Despite some ridiculous legal obstacles in this country, we are finally able to set up some proper genetic tests. I need to update myself on these tests – and what better way than to do it while blogging about them at the same time.
We are setting up 8 tests in this first stage of expansion, which I plan to cover in 5-6 posts.
1. Familal Hypercholesterolemia. A disease leading to highly elevated levels of cholesterol and increased risk of heart disease (good review here). Rough numbers: heterozygosity 1:500, homozygosity 1:1000000. Multiple genetic variations (SNPs, insertions/deletions) in LDL-receptor gene. Preferred analytical method: sequencing or genotyping (real-time PCR) a selection of genetic variants.
Normal function of the hepatic low-density lipoprotein (LDL) receptor is obligate for normal levels of plasma LDL cholesterol. The LDL receptor regulates the concentration of plasma LDL cholesterol by internalizing apolipoprotein B-100- and apolipoprotein E-containing lipoproteins by receptor-mediated endocytosis. Mutations in the gene encoding the LDL receptor protein give rise to one of the most common classical autosomal dominant inherited disorders in man, familial hypercholesterolemia (FH).
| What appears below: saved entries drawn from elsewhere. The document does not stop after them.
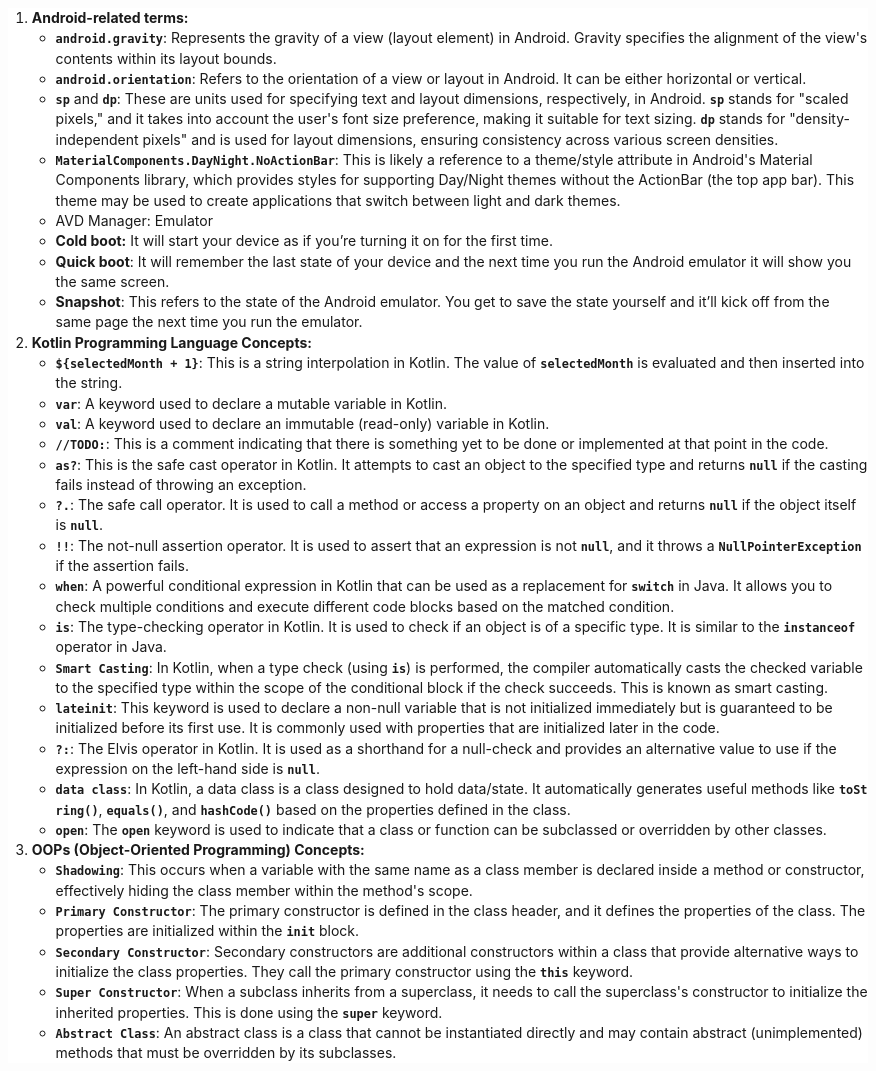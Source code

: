 1. **Android-related terms:**
    - **`android.gravity`**: Represents the gravity of a view (layout element) in Android. Gravity specifies the alignment of the view's contents within its layout bounds.
    - **`android.orientation`**: Refers to the orientation of a view or layout in Android. It can be either horizontal or vertical.
    - **`sp`** and **`dp`**: These are units used for specifying text and layout dimensions, respectively, in Android. **`sp`** stands for "scaled pixels," and it takes into account the user's font size preference, making it suitable for text sizing. **`dp`** stands for "density-independent pixels" and is used for layout dimensions, ensuring consistency across various screen densities.
    - **`MaterialComponents.DayNight.NoActionBar`**: This is likely a reference to a theme/style attribute in Android's Material Components library, which provides styles for supporting Day/Night themes without the ActionBar (the top app bar). This theme may be used to create applications that switch between light and dark themes.
    - AVD Manager: Emulator
    - **Cold boot:** It will start your device as if you’re turning it on for the first time.
    - **Quick boot**: It will remember the last state of your device and the next time you run the Android emulator it will show you the same screen.
    - **Snapshot**: This refers to the state of the Android emulator. You get to save the state yourself and it’ll kick off from the same page the next time you run the emulator.
2. **Kotlin Programming Language Concepts:**
    - **`${selectedMonth + 1}`**: This is a string interpolation in Kotlin. The value of **`selectedMonth`** is evaluated and then inserted into the string.
    - **`var`**: A keyword used to declare a mutable variable in Kotlin.
    - **`val`**: A keyword used to declare an immutable (read-only) variable in Kotlin.
    - **`//TODO:`**: This is a comment indicating that there is something yet to be done or implemented at that point in the code.
    - **`as?`**: This is the safe cast operator in Kotlin. It attempts to cast an object to the specified type and returns **`null`** if the casting fails instead of throwing an exception.
    - **`?.`**: The safe call operator. It is used to call a method or access a property on an object and returns **`null`** if the object itself is **`null`**.
    - **`!!`**: The not-null assertion operator. It is used to assert that an expression is not **`null`**, and it throws a **`NullPointerException`** if the assertion fails.
    - **`when`**: A powerful conditional expression in Kotlin that can be used as a replacement for **`switch`** in Java. It allows you to check multiple conditions and execute different code blocks based on the matched condition.
    - **`is`**: The type-checking operator in Kotlin. It is used to check if an object is of a specific type. It is similar to the **`instanceof`** operator in Java.
    - **`Smart Casting`**: In Kotlin, when a type check (using **`is`**) is performed, the compiler automatically casts the checked variable to the specified type within the scope of the conditional block if the check succeeds. This is known as smart casting.
    - **`lateinit`**: This keyword is used to declare a non-null variable that is not initialized immediately but is guaranteed to be initialized before its first use. It is commonly used with properties that are initialized later in the code.
    - **`?:`**: The Elvis operator in Kotlin. It is used as a shorthand for a null-check and provides an alternative value to use if the expression on the left-hand side is **`null`**.
    - **`data class`**: In Kotlin, a data class is a class designed to hold data/state. It automatically generates useful methods like **`toString()`**, **`equals()`**, and **`hashCode()`** based on the properties defined in the class.
    - **`open`**: The **`open`** keyword is used to indicate that a class or function can be subclassed or overridden by other classes.
3. **OOPs (Object-Oriented Programming) Concepts:**
    - **`Shadowing`**: This occurs when a variable with the same name as a class member is declared inside a method or constructor, effectively hiding the class member within the method's scope.
    - **`Primary Constructor`**: The primary constructor is defined in the class header, and it defines the properties of the class. The properties are initialized within the **`init`** block.
    - **`Secondary Constructor`**: Secondary constructors are additional constructors within a class that provide alternative ways to initialize the class properties. They call the primary constructor using the **`this`** keyword.
    - **`Super Constructor`**: When a subclass inherits from a superclass, it needs to call the superclass's constructor to initialize the inherited properties. This is done using the **`super`** keyword.
    - **`Abstract Class`**: An abstract class is a class that cannot be instantiated directly and may contain abstract (unimplemented) methods that must be overridden by its subclasses.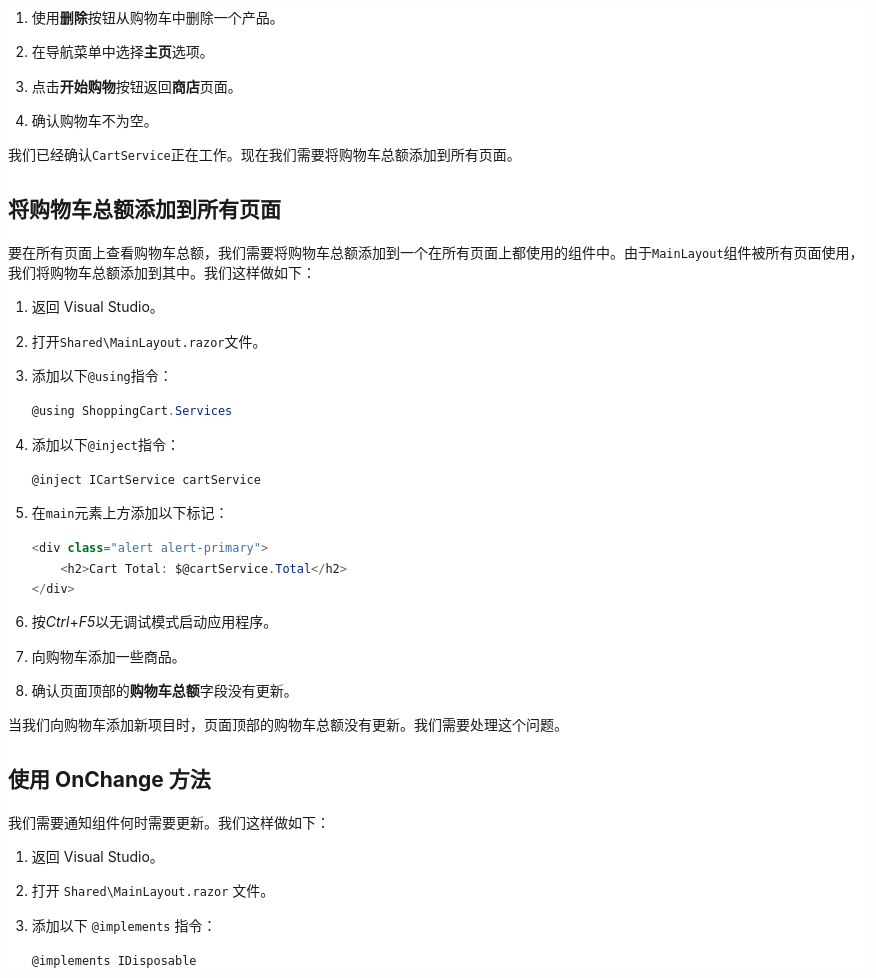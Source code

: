 1.  使用**删除**按钮从购物车中删除一个产品。

1.  在导航菜单中选择**主页**选项。

1.  点击**开始购物**按钮返回**商店**页面。

1.  确认购物车不为空。

我们已经确认`CartService`正在工作。现在我们需要将购物车总额添加到所有页面。

## 将购物车总额添加到所有页面

要在所有页面上查看购物车总额，我们需要将购物车总额添加到一个在所有页面上都使用的组件中。由于`MainLayout`组件被所有页面使用，我们将购物车总额添加到其中。我们这样做如下：

1.  返回 Visual Studio。

1.  打开`Shared\MainLayout.razor`文件。

1.  添加以下`@using`指令：

    ```cs
    @using ShoppingCart.Services 
    ```

1.  添加以下`@inject`指令：

    ```cs
    @inject ICartService cartService 
    ```

1.  在`main`元素上方添加以下标记：

    ```cs
    <div class="alert alert-primary">
        <h2>Cart Total: $@cartService.Total</h2>
    </div> 
    ```

1.  按*Ctrl*+*F5*以无调试模式启动应用程序。

1.  向购物车添加一些商品。

1.  确认页面顶部的**购物车总额**字段没有更新。

当我们向购物车添加新项目时，页面顶部的购物车总额没有更新。我们需要处理这个问题。

## 使用 OnChange 方法

我们需要通知组件何时需要更新。我们这样做如下：

1.  返回 Visual Studio。

1.  打开 `Shared\MainLayout.razor` 文件。

1.  添加以下 `@implements` 指令：

    ```cs
    @implements IDisposable 
    ```
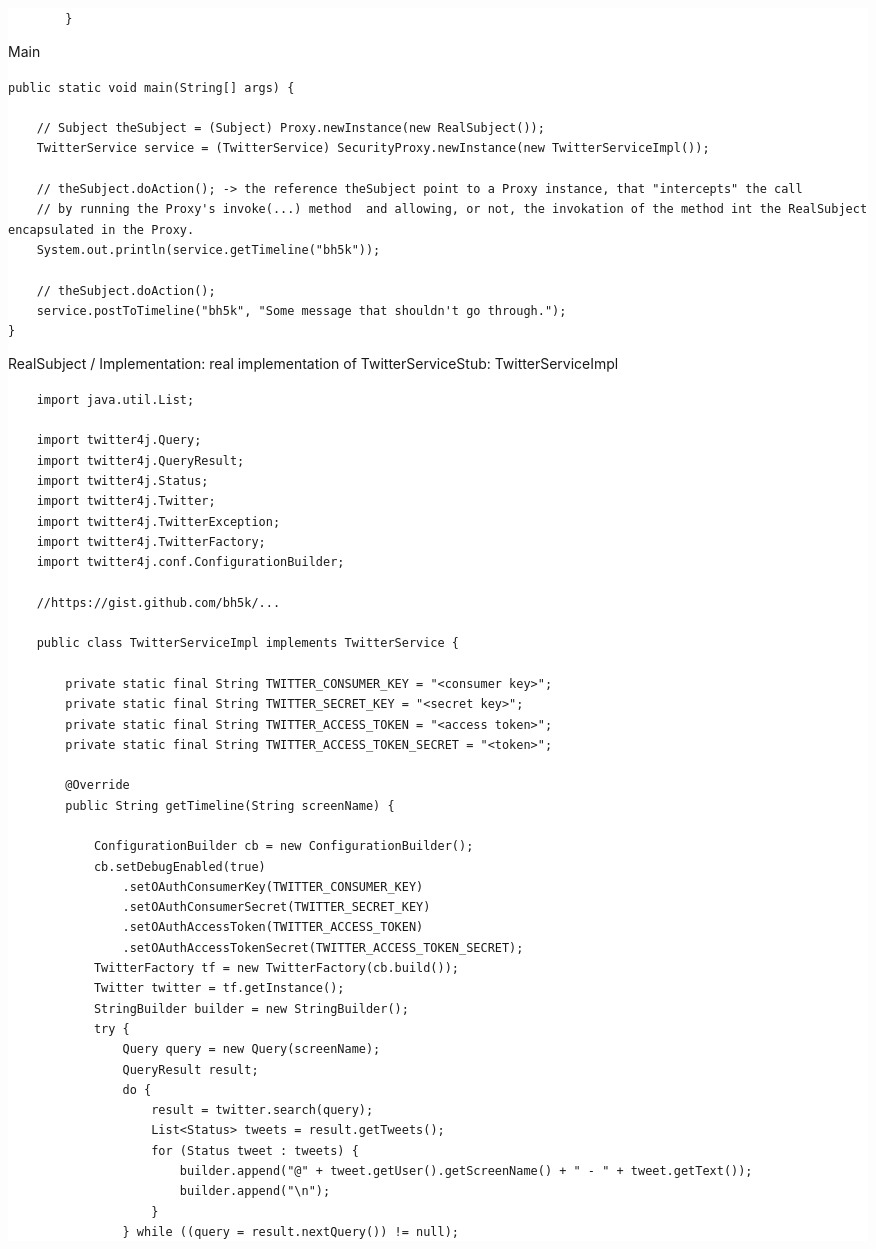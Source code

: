             }

Main

    public static void main(String[] args) {

        // Subject theSubject = (Subject) Proxy.newInstance(new RealSubject());
    	TwitterService service = (TwitterService) SecurityProxy.newInstance(new TwitterServiceImpl());

        // theSubject.doAction(); -> the reference theSubject point to a Proxy instance, that "intercepts" the call
        // by running the Proxy's invoke(...) method  and allowing, or not, the invokation of the method int the RealSubject encapsulated in the Proxy.
    	System.out.println(service.getTimeline("bh5k"));

        // theSubject.doAction();
    	service.postToTimeline("bh5k", "Some message that shouldn't go through.");
    }

RealSubject / Implementation: real implementation of TwitterServiceStub: TwitterServiceImpl

        import java.util.List;

        import twitter4j.Query;
        import twitter4j.QueryResult;
        import twitter4j.Status;
        import twitter4j.Twitter;
        import twitter4j.TwitterException;
        import twitter4j.TwitterFactory;
        import twitter4j.conf.ConfigurationBuilder;

        //https://gist.github.com/bh5k/...

        public class TwitterServiceImpl implements TwitterService {

            private static final String TWITTER_CONSUMER_KEY = "<consumer key>";
            private static final String TWITTER_SECRET_KEY = "<secret key>";
            private static final String TWITTER_ACCESS_TOKEN = "<access token>";
            private static final String TWITTER_ACCESS_TOKEN_SECRET = "<token>";

            @Override
            public String getTimeline(String screenName) {

                ConfigurationBuilder cb = new ConfigurationBuilder();
                cb.setDebugEnabled(true)
                    .setOAuthConsumerKey(TWITTER_CONSUMER_KEY)
                    .setOAuthConsumerSecret(TWITTER_SECRET_KEY)
                    .setOAuthAccessToken(TWITTER_ACCESS_TOKEN)
                    .setOAuthAccessTokenSecret(TWITTER_ACCESS_TOKEN_SECRET);
                TwitterFactory tf = new TwitterFactory(cb.build());
                Twitter twitter = tf.getInstance();
                StringBuilder builder = new StringBuilder();
                try {
                    Query query = new Query(screenName);
                    QueryResult result;
                    do {
                        result = twitter.search(query);
                        List<Status> tweets = result.getTweets();
                        for (Status tweet : tweets) {
                            builder.append("@" + tweet.getUser().getScreenName() + " - " + tweet.getText());
                            builder.append("\n");
                        }
                    } while ((query = result.nextQuery()) != null);
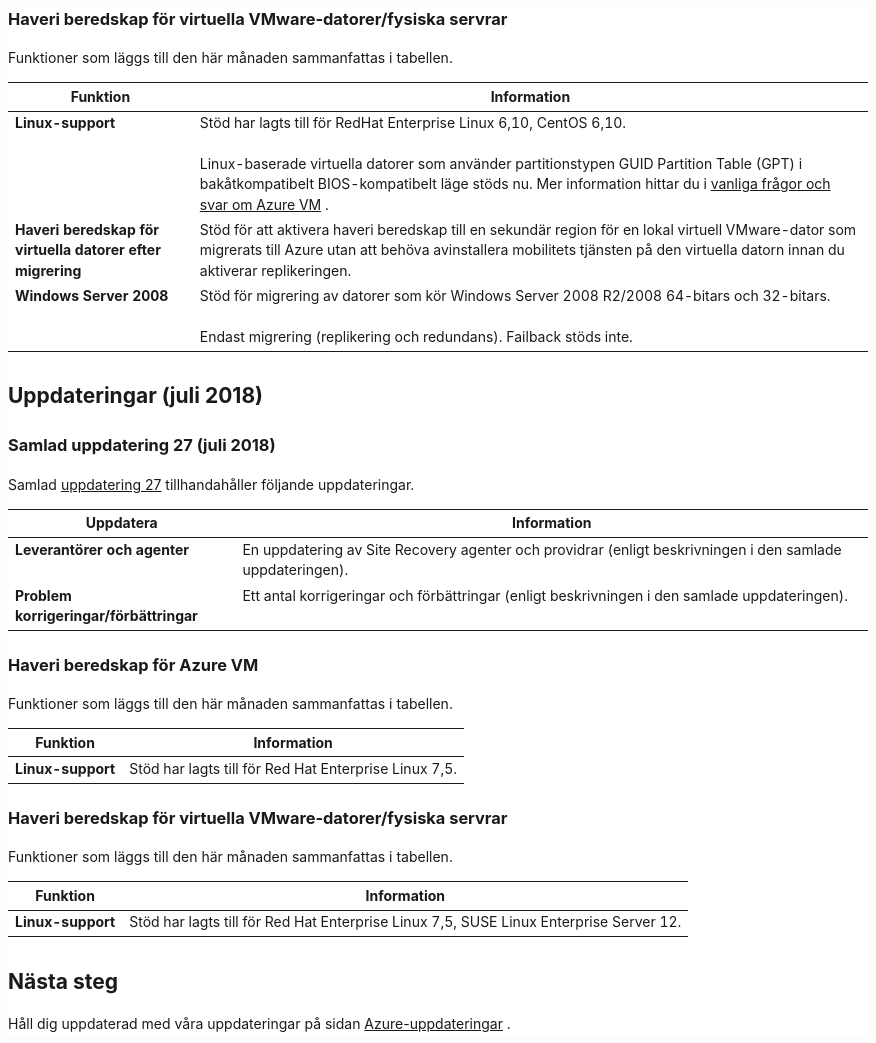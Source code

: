 ### <a name="vmware-vmphysical-server-disaster-recovery"></a>Haveri beredskap för virtuella VMware-datorer/fysiska servrar
Funktioner som läggs till den här månaden sammanfattas i tabellen.

**Funktion** | **Information**
--- | ---
**Linux-support** | Stöd har lagts till för RedHat Enterprise Linux 6,10, CentOS 6,10.<br/><br/> Linux-baserade virtuella datorer som använder partitionstypen GUID Partition Table (GPT) i bakåtkompatibelt BIOS-kompatibelt läge stöds nu. Mer information hittar du i [vanliga frågor och svar om Azure VM](../virtual-machines/faq-for-disks.md) .
**Haveri beredskap för virtuella datorer efter migrering** | Stöd för att aktivera haveri beredskap till en sekundär region för en lokal virtuell VMware-dator som migrerats till Azure utan att behöva avinstallera mobilitets tjänsten på den virtuella datorn innan du aktiverar replikeringen.
**Windows Server 2008** | Stöd för migrering av datorer som kör Windows Server 2008 R2/2008 64-bitars och 32-bitars.<br/><br/> Endast migrering (replikering och redundans). Failback stöds inte.

## <a name="updates-july-2018"></a>Uppdateringar (juli 2018)

### <a name="update-rollup-27-july-2018"></a>Samlad uppdatering 27 (juli 2018)

Samlad [uppdatering 27](https://support.microsoft.com/help/4055712/update-rollup-27-for-azure-site-recovery) tillhandahåller följande uppdateringar.

**Uppdatera** | **Information**
--- | ---
**Leverantörer och agenter** | En uppdatering av Site Recovery agenter och providrar (enligt beskrivningen i den samlade uppdateringen).
**Problem korrigeringar/förbättringar** | Ett antal korrigeringar och förbättringar (enligt beskrivningen i den samlade uppdateringen).

### <a name="azure-vm-disaster-recovery"></a>Haveri beredskap för Azure VM

Funktioner som läggs till den här månaden sammanfattas i tabellen.

**Funktion** | **Information**
--- | ---
**Linux-support** | Stöd har lagts till för Red Hat Enterprise Linux 7,5.

### <a name="vmware-vmphysical-server-disaster-recovery"></a>Haveri beredskap för virtuella VMware-datorer/fysiska servrar

Funktioner som läggs till den här månaden sammanfattas i tabellen.

**Funktion** | **Information**
--- | ---
**Linux-support** | Stöd har lagts till för Red Hat Enterprise Linux 7,5, SUSE Linux Enterprise Server 12.



## <a name="next-steps"></a>Nästa steg

Håll dig uppdaterad med våra uppdateringar på sidan [Azure-uppdateringar](https://azure.microsoft.com/updates/?product=site-recovery) .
The estimated prevalence of heterozygous FH is 0.2% (1:500) in most populations of the world. – from here
In addition to LDL-receptor mutation analysis (which will take a little while to set up) we’ll be doing SNP-analysis for ApoB-100. One SNP-assay of R3500Q in the ApoB-100 gene.
Familial defective apolipoprotein B (FDB) caused by the R3500Q apolipoprotein B gene mutation may mimic FH but the clinical course, however, is often milder than that seen in patients with LDL receptor gene mutations. -from here
Tests to follow: Thrombophilia, Hemochromatosis, Lactose intolerance, Osteoporosis, Macular degeneration and Crohn’s Disease.